The theme for National Stress Awareness Day 2018, is Does Hi-Tech Cause Hi-Stress? There are two sides to technology: on the one hand, technology can make a positive contribution giving people access to information, services, shopping and communication which they would not otherwise have and help us manage our lives better. On the other hand the 24/7 lifestyle that technology has brought, has had some stressful effects. Modern technology is having a greater impact on peoples lives, and the ISMA is involved in a debate about the positive and the adverse effects it can have, and how technology can be used advantageously without causing increased levels of stress.
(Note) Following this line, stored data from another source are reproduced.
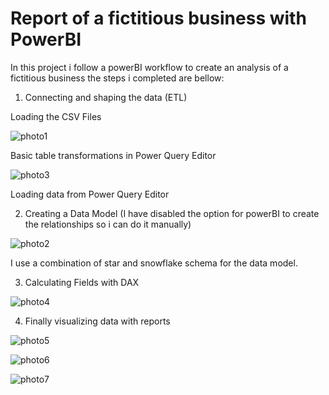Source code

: # Report of a fictitious business with PowerBI

In this project i follow a powerBI workflow to create an analysis of a fictitious business the steps i completed are bellow: 

1. Connecting and shaping the data (ETL)
   
Loading the CSV Files 

![photo1](https://github.com/giannisyp/Bussness_Report_PowerBI/assets/119696474/64becc87-d894-4828-8959-369e472ea36d)


Basic table transformations in Power Query Editor

![photo3](https://github.com/giannisyp/Bussness_Report_PowerBI/assets/119696474/788fc59b-0768-4028-a95c-0ba7d5040285)


Loading data from Power Query Editor


2. Creating a Data Model (I have disabled the option for powerBI to create the relationships so i can do it manually)

![photo2](https://github.com/giannisyp/Bussness_Report_PowerBI/assets/119696474/288ca57c-e5a3-4526-85a0-1cd7c2d9a7d2)

I use a combination of star and snowflake schema for the data model.

3. Calculating Fields with DAX

![photo4](https://github.com/giannisyp/Bussness_Report_PowerBI/assets/119696474/b758614c-e602-4b23-a64a-bf35ede86e8f)

4. Finally visualizing data with reports

![photo5](https://github.com/giannisyp/Bussness_Report_PowerBI/assets/119696474/43674cfd-574a-4c00-9690-4dc219c0dfdb)

![photo6](https://github.com/giannisyp/Bussness_Report_PowerBI/assets/119696474/0560e21e-c0a3-4733-b834-e4398311108e)

![photo7](https://github.com/giannisyp/Bussness_Report_PowerBI/assets/119696474/8bad9ffb-c92a-4795-a00a-4e2848b863eb)
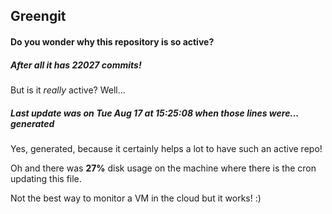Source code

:## Greengit

#### Do you wonder why this repository is so active?

##### After all it has 22027 commits!

But is it *really* active? Well...

##### Last update was on Tue Aug 17 at 15:25:08 when those lines were... generated

Yes, generated, because it certainly helps a lot to have such an active repo!

Oh and there was **27%** disk usage on the machine
where there is the cron updating this file.

Not the best way to monitor a VM in the cloud but it works! :)
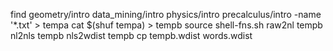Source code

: find geometry/intro data_mining/intro physics/intro precalculus/intro -name '*.txt' > tempa
cat $(shuf tempa) > tempb
source shell-fns.sh
raw2nl tempb
nl2nls tempb
nls2wdist tempb
cp tempb.wdist words.wdist 
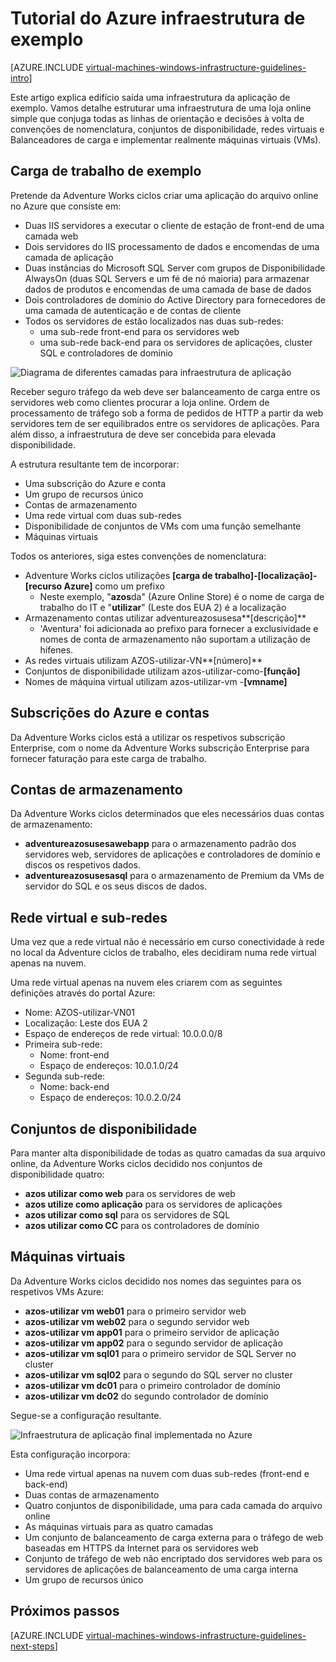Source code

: <properties
    pageTitle="Exemplo infraestrutura guiadas | Microsoft Azure"
    description="Saiba mais sobre as diretrizes de estrutura e implementação chaves para implementar uma infraestrutura de exemplo no Azure."
    documentationCenter=""
    services="virtual-machines-windows"
    authors="iainfoulds"
    manager="timlt"
    editor=""
    tags="azure-resource-manager"/>

<tags
    ms.service="virtual-machines-windows"
    ms.workload="infrastructure-services"
    ms.tgt_pltfrm="vm-windows"
    ms.devlang="na"
    ms.topic="article"
    ms.date="09/08/2016"
    ms.author="iainfou"/>

# <a name="example-azure-infrastructure-walkthrough"></a>Tutorial do Azure infraestrutura de exemplo

[AZURE.INCLUDE [virtual-machines-windows-infrastructure-guidelines-intro](../../includes/virtual-machines-windows-infrastructure-guidelines-intro.md)] 

Este artigo explica edifício saída uma infraestrutura da aplicação de exemplo. Vamos detalhe estruturar uma infraestrutura de uma loja online simple que conjuga todas as linhas de orientação e decisões à volta de convenções de nomenclatura, conjuntos de disponibilidade, redes virtuais e Balanceadores de carga e implementar realmente máquinas virtuais (VMs).


## <a name="example-workload"></a>Carga de trabalho de exemplo

Pretende da Adventure Works ciclos criar uma aplicação do arquivo online no Azure que consiste em:

- Duas IIS servidores a executar o cliente de estação de front-end de uma camada web
- Dois servidores do IIS processamento de dados e encomendas de uma camada de aplicação
- Duas instâncias do Microsoft SQL Server com grupos de Disponibilidade AlwaysOn (duas SQL Servers e um fé de nó maioria) para armazenar dados de produtos e encomendas de uma camada de base de dados
- Dois controladores de domínio do Active Directory para fornecedores de uma camada de autenticação e de contas de cliente
- Todos os servidores de estão localizados nas duas sub-redes:
    - uma sub-rede front-end para os servidores web 
    - uma sub-rede back-end para os servidores de aplicações, cluster SQL e controladores de domínio

![Diagrama de diferentes camadas para infraestrutura de aplicação](./media/virtual-machines-common-infrastructure-service-guidelines/example-tiers.png)

Receber seguro tráfego da web deve ser balanceamento de carga entre os servidores web como clientes procurar a loja online. Ordem de processamento de tráfego sob a forma de pedidos de HTTP a partir da web servidores tem de ser equilibrados entre os servidores de aplicações. Para além disso, a infraestrutura de deve ser concebida para elevada disponibilidade.

A estrutura resultante tem de incorporar:

- Uma subscrição do Azure e conta
- Um grupo de recursos único
- Contas de armazenamento
- Uma rede virtual com duas sub-redes
- Disponibilidade de conjuntos de VMs com uma função semelhante
- Máquinas virtuais

Todos os anteriores, siga estes convenções de nomenclatura:

- Adventure Works ciclos utilizações **[carga de trabalho]-[localização]-[recurso Azure]** como um prefixo
    - Neste exemplo, "**azos**da" (Azure Online Store) é o nome de carga de trabalho do IT e "**utilizar**" (Leste dos EUA 2) é a localização
- Armazenamento contas utilizar adventureazosusesa**[descrição]**
    - 'Aventura' foi adicionada ao prefixo para fornecer a exclusividade e nomes de conta de armazenamento não suportam a utilização de hífenes.
- As redes virtuais utilizam AZOS-utilizar-VN**[número]**
- Conjuntos de disponibilidade utilizam azos-utilizar-como-**[função]**
- Nomes de máquina virtual utilizam azos-utilizar-vm -**[vmname]**


## <a name="azure-subscriptions-and-accounts"></a>Subscrições do Azure e contas

Da Adventure Works ciclos está a utilizar os respetivos subscrição Enterprise, com o nome da Adventure Works subscrição Enterprise para fornecer faturação para este carga de trabalho.


## <a name="storage-accounts"></a>Contas de armazenamento

Da Adventure Works ciclos determinados que eles necessários duas contas de armazenamento:

- **adventureazosusesawebapp** para o armazenamento padrão dos servidores web, servidores de aplicações e controladores de domínio e discos os respetivos dados.
- **adventureazosusesasql** para o armazenamento de Premium da VMs de servidor do SQL e os seus discos de dados.


## <a name="virtual-network-and-subnets"></a>Rede virtual e sub-redes

Uma vez que a rede virtual não é necessário em curso conectividade à rede no local da Adventure ciclos de trabalho, eles decidiram numa rede virtual apenas na nuvem.

Uma rede virtual apenas na nuvem eles criarem com as seguintes definições através do portal Azure:

- Nome: AZOS-utilizar-VN01
- Localização: Leste dos EUA 2
- Espaço de endereços de rede virtual: 10.0.0.0/8
- Primeira sub-rede:
    - Nome: front-end
    - Espaço de endereços: 10.0.1.0/24
- Segunda sub-rede:
    - Nome: back-end
    - Espaço de endereços: 10.0.2.0/24


## <a name="availability-sets"></a>Conjuntos de disponibilidade

Para manter alta disponibilidade de todas as quatro camadas da sua arquivo online, da Adventure Works ciclos decidido nos conjuntos de disponibilidade quatro:

- **azos utilizar como web** para os servidores de web
- **azos utilize como aplicação** para os servidores de aplicações
- **azos utilizar como sql** para os servidores de SQL
- **azos utilizar como CC** para os controladores de domínio


## <a name="virtual-machines"></a>Máquinas virtuais

Da Adventure Works ciclos decidido nos nomes das seguintes para os respetivos VMs Azure:

- **azos-utilizar vm web01** para o primeiro servidor web
- **azos-utilizar vm web02** para o segundo servidor web
- **azos-utilizar vm app01** para o primeiro servidor de aplicação
- **azos-utilizar vm app02** para o segundo servidor de aplicação
- **azos-utilizar vm sql01** para o primeiro servidor de SQL Server no cluster
- **azos-utilizar vm sql02** para o segundo do SQL server no cluster
- **azos-utilizar vm dc01** para o primeiro controlador de domínio
- **azos-utilizar vm dc02** do segundo controlador de domínio

Segue-se a configuração resultante.

![Infraestrutura de aplicação final implementada no Azure](./media/virtual-machines-common-infrastructure-service-guidelines/example-config.png)

Esta configuração incorpora:

- Uma rede virtual apenas na nuvem com duas sub-redes (front-end e back-end)
- Duas contas de armazenamento
- Quatro conjuntos de disponibilidade, uma para cada camada do arquivo online
- As máquinas virtuais para as quatro camadas
- Um conjunto de balanceamento de carga externa para o tráfego de web baseadas em HTTPS da Internet para os servidores web
- Conjunto de tráfego de web não encriptado dos servidores web para os servidores de aplicações de balanceamento de uma carga interna
- Um grupo de recursos único


## <a name="next-steps"></a>Próximos passos

[AZURE.INCLUDE [virtual-machines-windows-infrastructure-guidelines-next-steps](../../includes/virtual-machines-windows-infrastructure-guidelines-next-steps.md)] 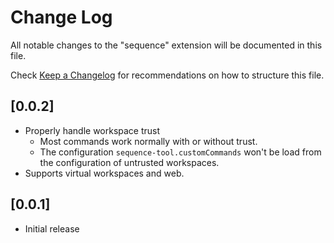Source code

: # Change Log

All notable changes to the "sequence" extension will be documented in this file.

Check [Keep a Changelog](http://keepachangelog.com/) for recommendations on how to structure this file.

## [0.0.2]

- Properly handle workspace trust
  - Most commands work normally with or without trust.
  - The configuration `sequence-tool.customCommands` won't be load from the configuration of untrusted workspaces.
- Supports virtual workspaces and web.

## [0.0.1]

- Initial release
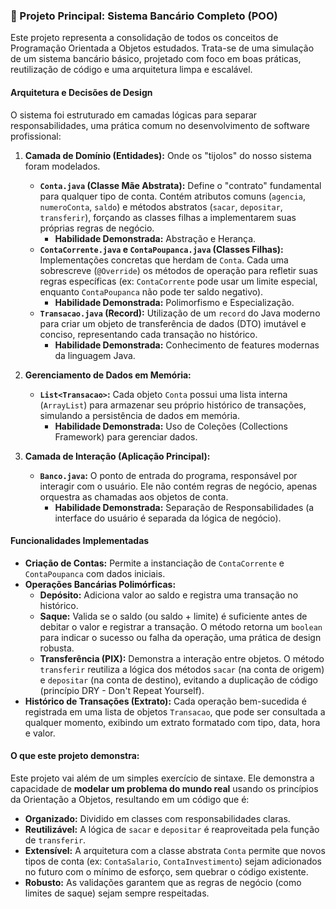 ### 🚀 Projeto Principal: Sistema Bancário Completo (POO)

Este projeto representa a consolidação de todos os conceitos de Programação Orientada a Objetos estudados. Trata-se de uma simulação de um sistema bancário básico, projetado com foco em boas práticas, reutilização de código e uma arquitetura limpa e escalável.

#### Arquitetura e Decisões de Design

O sistema foi estruturado em camadas lógicas para separar responsabilidades, uma prática comum no desenvolvimento de software profissional:

1.  **Camada de Domínio (Entidades):** Onde os "tijolos" do nosso sistema foram modelados.
    * **`Conta.java` (Classe Mãe Abstrata):** Define o "contrato" fundamental para qualquer tipo de conta. Contém atributos comuns (`agencia`, `numeroConta`, `saldo`) e métodos abstratos (`sacar`, `depositar`, `transferir`), forçando as classes filhas a implementarem suas próprias regras de negócio.
        * **Habilidade Demonstrada:** Abstração e Herança.
    * **`ContaCorrente.java` e `ContaPoupanca.java` (Classes Filhas):** Implementações concretas que herdam de `Conta`. Cada uma sobrescreve (`@Override`) os métodos de operação para refletir suas regras específicas (ex: `ContaCorrente` pode usar um limite especial, enquanto `ContaPoupanca` não pode ter saldo negativo).
        * **Habilidade Demonstrada:** Polimorfismo e Especialização.
    * **`Transacao.java` (Record):** Utilização de um `record` do Java moderno para criar um objeto de transferência de dados (DTO) imutável e conciso, representando cada transação no histórico.
        * **Habilidade Demonstrada:** Conhecimento de features modernas da linguagem Java.

2.  **Gerenciamento de Dados em Memória:**
    * **`List<Transacao>`:** Cada objeto `Conta` possui uma lista interna (`ArrayList`) para armazenar seu próprio histórico de transações, simulando a persistência de dados em memória.
        * **Habilidade Demonstrada:** Uso de Coleções (Collections Framework) para gerenciar dados.

3.  **Camada de Interação (Aplicação Principal):**
    * **`Banco.java`:** O ponto de entrada do programa, responsável por interagir com o usuário. Ele não contém regras de negócio, apenas orquestra as chamadas aos objetos de conta.
        * **Habilidade Demonstrada:** Separação de Responsabilidades (a interface do usuário é separada da lógica de negócio).

#### Funcionalidades Implementadas

* **Criação de Contas:** Permite a instanciação de `ContaCorrente` e `ContaPoupanca` com dados iniciais.
* **Operações Bancárias Polimórficas:**
    * **Depósito:** Adiciona valor ao saldo e registra uma transação no histórico.
    * **Saque:** Valida se o saldo (ou saldo + limite) é suficiente antes de debitar o valor e registrar a transação. O método retorna um `boolean` para indicar o sucesso ou falha da operação, uma prática de design robusta.
    * **Transferência (PIX):** Demonstra a interação entre objetos. O método `transferir` reutiliza a lógica dos métodos `sacar` (na conta de origem) e `depositar` (na conta de destino), evitando a duplicação de código (princípio DRY - Don't Repeat Yourself).
* **Histórico de Transações (Extrato):** Cada operação bem-sucedida é registrada em uma lista de objetos `Transacao`, que pode ser consultada a qualquer momento, exibindo um extrato formatado com tipo, data, hora e valor.

#### O que este projeto demonstra:

Este projeto vai além de um simples exercício de sintaxe. Ele demonstra a capacidade de **modelar um problema do mundo real** usando os princípios da Orientação a Objetos, resultando em um código que é:
* **Organizado:** Dividido em classes com responsabilidades claras.
* **Reutilizável:** A lógica de `sacar` e `depositar` é reaproveitada pela função de `transferir`.
* **Extensível:** A arquitetura com a classe abstrata `Conta` permite que novos tipos de conta (ex: `ContaSalario`, `ContaInvestimento`) sejam adicionados no futuro com o mínimo de esforço, sem quebrar o código existente.
* **Robusto:** As validações garantem que as regras de negócio (como limites de saque) sejam sempre respeitadas.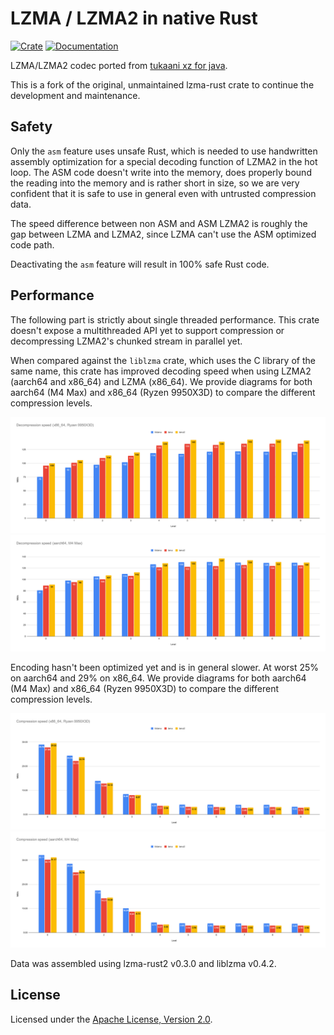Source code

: # LZMA / LZMA2 in native Rust

[![Crate](https://img.shields.io/crates/v/lzma-rust2.svg)](https://crates.io/crates/lzma-rust2)
[![Documentation](https://docs.rs/lzma-rust2/badge.svg)](https://docs.rs/lzma-rust2)

LZMA/LZMA2 codec ported from [tukaani xz for java](https://tukaani.org/xz/java.html).

This is a fork of the original, unmaintained lzma-rust crate to continue the development and maintenance.

## Safety

Only the `asm` feature uses unsafe Rust, which is needed to use handwritten assembly optimization for a special decoding
function of LZMA2 in the hot loop. The ASM code doesn't write into the memory, does properly bound the reading into
the memory and is rather short in size, so we are very confident that it is safe to use in general even with untrusted
compression data.

The speed difference between non ASM and ASM LZMA2 is roughly the gap between LZMA and LZMA2, since LZMA can't use the
ASM optimized code path.

Deactivating the `asm` feature will result in 100% safe Rust code.

## Performance

The following part is strictly about single threaded performance. This crate doesn't expose a multithreaded API yet
to support compression or decompressing LZMA2's chunked stream in parallel yet.

When compared against the `liblzma` crate, which uses the C library of the same name, this crate has improved decoding
speed when using LZMA2 (aarch64 and x86_64) and LZMA (x86_64). We provide diagrams for both aarch64 (M4 Max) and
x86_64 (Ryzen 9950X3D) to compare the different compression levels.

![Decompression Speed x86_64](./assets/decompression_x86_64.svg)
![Decompression Speed aarch64](./assets/decompression_aarch64.svg)

Encoding hasn't been optimized yet and is in general slower. At worst 25% on aarch64 and 29% on x86_64. We provide
diagrams for both aarch64 (M4 Max) and x86_64 (Ryzen 9950X3D) to compare the different compression levels.

![Compression Speed x86_64](./assets/compression_x86_64.svg)
![Compression Speed aarch64](./assets/compression_aarch64.svg)

Data was assembled using lzma-rust2 v0.3.0 and liblzma v0.4.2.

## License

Licensed under the [Apache License, Version 2.0](https://www.apache.org/licenses/LICENSE-2.0).
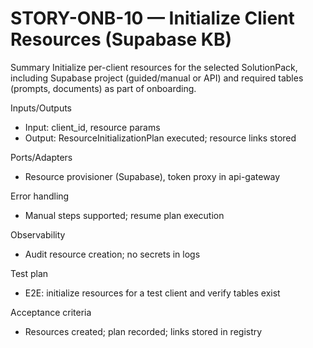 # STORY-ONB-10 — Initialize Client Resources (Supabase KB)

Summary
Initialize per-client resources for the selected SolutionPack, including Supabase project (guided/manual or API) and required tables (prompts, documents) as part of onboarding.

Inputs/Outputs
- Input: client_id, resource params
- Output: ResourceInitializationPlan executed; resource links stored

Ports/Adapters
- Resource provisioner (Supabase), token proxy in api-gateway

Error handling
- Manual steps supported; resume plan execution

Observability
- Audit resource creation; no secrets in logs

Test plan
- E2E: initialize resources for a test client and verify tables exist

Acceptance criteria
- Resources created; plan recorded; links stored in registry
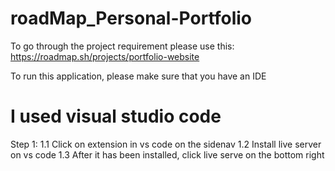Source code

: # roadMap_Personal-Portfolio

To go through the project requirement please use this: https://roadmap.sh/projects/portfolio-website

To run this application, please make sure that you have an IDE

# I used visual studio code
Step 1:
    1.1 Click on extension in vs code on the sidenav
    1.2 Install live server on vs code
    1.3 After it has been installed, click live serve on the bottom right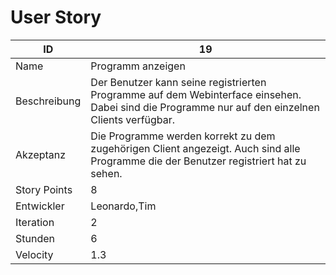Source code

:# User Story

| ID         |19|
|-|-|
|Name        |Programm anzeigen|
|Beschreibung|Der Benutzer kann seine registrierten Programme auf dem Webinterface einsehen. Dabei sind die Programme nur auf den einzelnen Clients verfügbar.|
|Akzeptanz   |Die Programme werden korrekt zu dem zugehörigen Client angezeigt. Auch sind alle Programme die der Benutzer registriert hat zu sehen.|
|Story Points|8|
|Entwickler  |Leonardo,Tim|
|Iteration   |2|
|Stunden     |6|
|Velocity    |1.3|
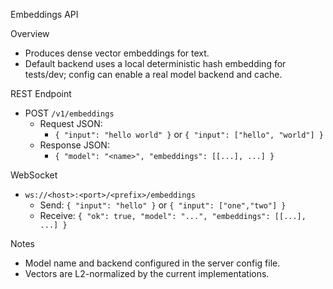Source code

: Embeddings API

Overview
- Produces dense vector embeddings for text.
- Default backend uses a local deterministic hash embedding for tests/dev; config can enable a real model backend and cache.

REST Endpoint
- POST `/v1/embeddings`
  - Request JSON:
    - `{ "input": "hello world" }` or `{ "input": ["hello", "world"] }`
  - Response JSON:
    - `{ "model": "<name>", "embeddings": [[...], ...] }`

WebSocket
- `ws://<host>:<port>/<prefix>/embeddings`
  - Send: `{ "input": "hello" }` or `{ "input": ["one","two"] }`
  - Receive: `{ "ok": true, "model": "...", "embeddings": [[...], ...] }`

Notes
- Model name and backend configured in the server config file.
- Vectors are L2-normalized by the current implementations.

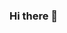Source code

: ### Hi there 👋

<!--
**zh-Spike/zh-Spike** is a ✨ _special_ ✨ repository because its `README.md` (this file) appears on your GitHub profile.

[![Spike's github stats](https://github-readme-stats.vercel.app/api?username=zh-Spike)](https://github.com/anuraghazra/github-readme-stats)

![Anurag's github stats](https://github-readme-stats.vercel.app/api?username=anuraghazra&show_icons=true&theme=onedark)


Here are some ideas to get you started:

- 🔭 I’m currently working on ...
- 🌱 I’m currently learning ...
- 👯 I’m looking to collaborate on ...
- 🤔 I’m looking for help with ...
- 💬 Ask me about ...
- 📫 How to reach me: ...
- 😄 Pronouns: ...
- ⚡ Fun fact: ...
-->

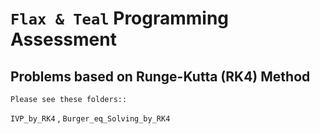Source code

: # **`Flax & Teal`** Programming Assessment

## Problems based on Runge-Kutta (RK4) Method

    Please see these folders::
  
  `IVP_by_RK4` , `Burger_eq_Solving_by_RK4`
Another aim of Stress Awareness Day is to promote wellbeing in the workplace. occupational stress in the workplace which is often caused by the complex interactions between a large system of interrelated variables, (i.e a work place with lots of people and machines to deal with) hence The workplace can often be a very stressful environment, and these Strains can be mental, physical or emotional. Occupational stress can occur when there is a discrepancy between the demands of the environment/workplace and an individual’s ability to carry out and complete these demands. Occupational stress can also be a response to imbalance between demands of one’s job and the resources he or she has to deal with those demands. It can be caused by either too much work and no proper facilities or too little work. Stress can also be bought on by the physical, psychological, social, or organizational demands of a job that require sustained physical and/or psychological effort or skills. Therefore, it is associated with expenditure of time and energy.

Occupational Stress can be caused by a lack of decent work environment, attitudes, facilities or resources in the workplace. The worker must also have an aptitude for that particular job, otherwise it can cause stress. For healthy conditions, it is also necessary that employees’ attitudes, skills, abilities and resources match the demands of their job, and that work environments should meet workers’ needs, knowledge, and skills potential. Lack of decent environment, attitudes, facilities or resources can cause problems, and the greater the gap or misfit (either subjective or objective) between the person and their environment, the greater the strain as demands exceed abilities, and need exceeds supply. These strains can relate to health related issues, lower productivity, and other work problems. Defense mechanisms, such as denial, reappraisal of needs, and coping, also operate in the model, to try and reduce subjective misfit”. can be caused by lack of Job resources: these are the physical, psychological, social, or organizational aspects of the job that aid in achieving work goals; reduce job demands and the associated physiological and psychological cost; proper resources can stimulate personal growth, learning, increase job satisfaction and development

Stress can be caused by an Imbalance in the relationship between efforts and rewards at work. “More specifically, the ERI Model claims that work characterized by both high efforts and low rewards represents a reciprocity deficit between high ‘costs’ and low ‘gains’, which could elicit negative emotions in exposed employees. The accompanying feelings may cause sustained strain reactions. So, working hard without receiving adequate appreciation or being treated fairly are examples of a stressful imbalance. Another assumption of the ERI Model concerns individual differences in the experience of effort-reward imbalance. It is assumed that employees characterized by a motivational pattern of excessive job-related commitment and a high need for approval (i.e., overcommitment) will respond with more strain reactions to an effort-reward imbalance, in comparison with less overcommitted people.”

Reducing occupational stress and increasing job satisfaction in the workplace pays dividends and can increase productivity and prosperity.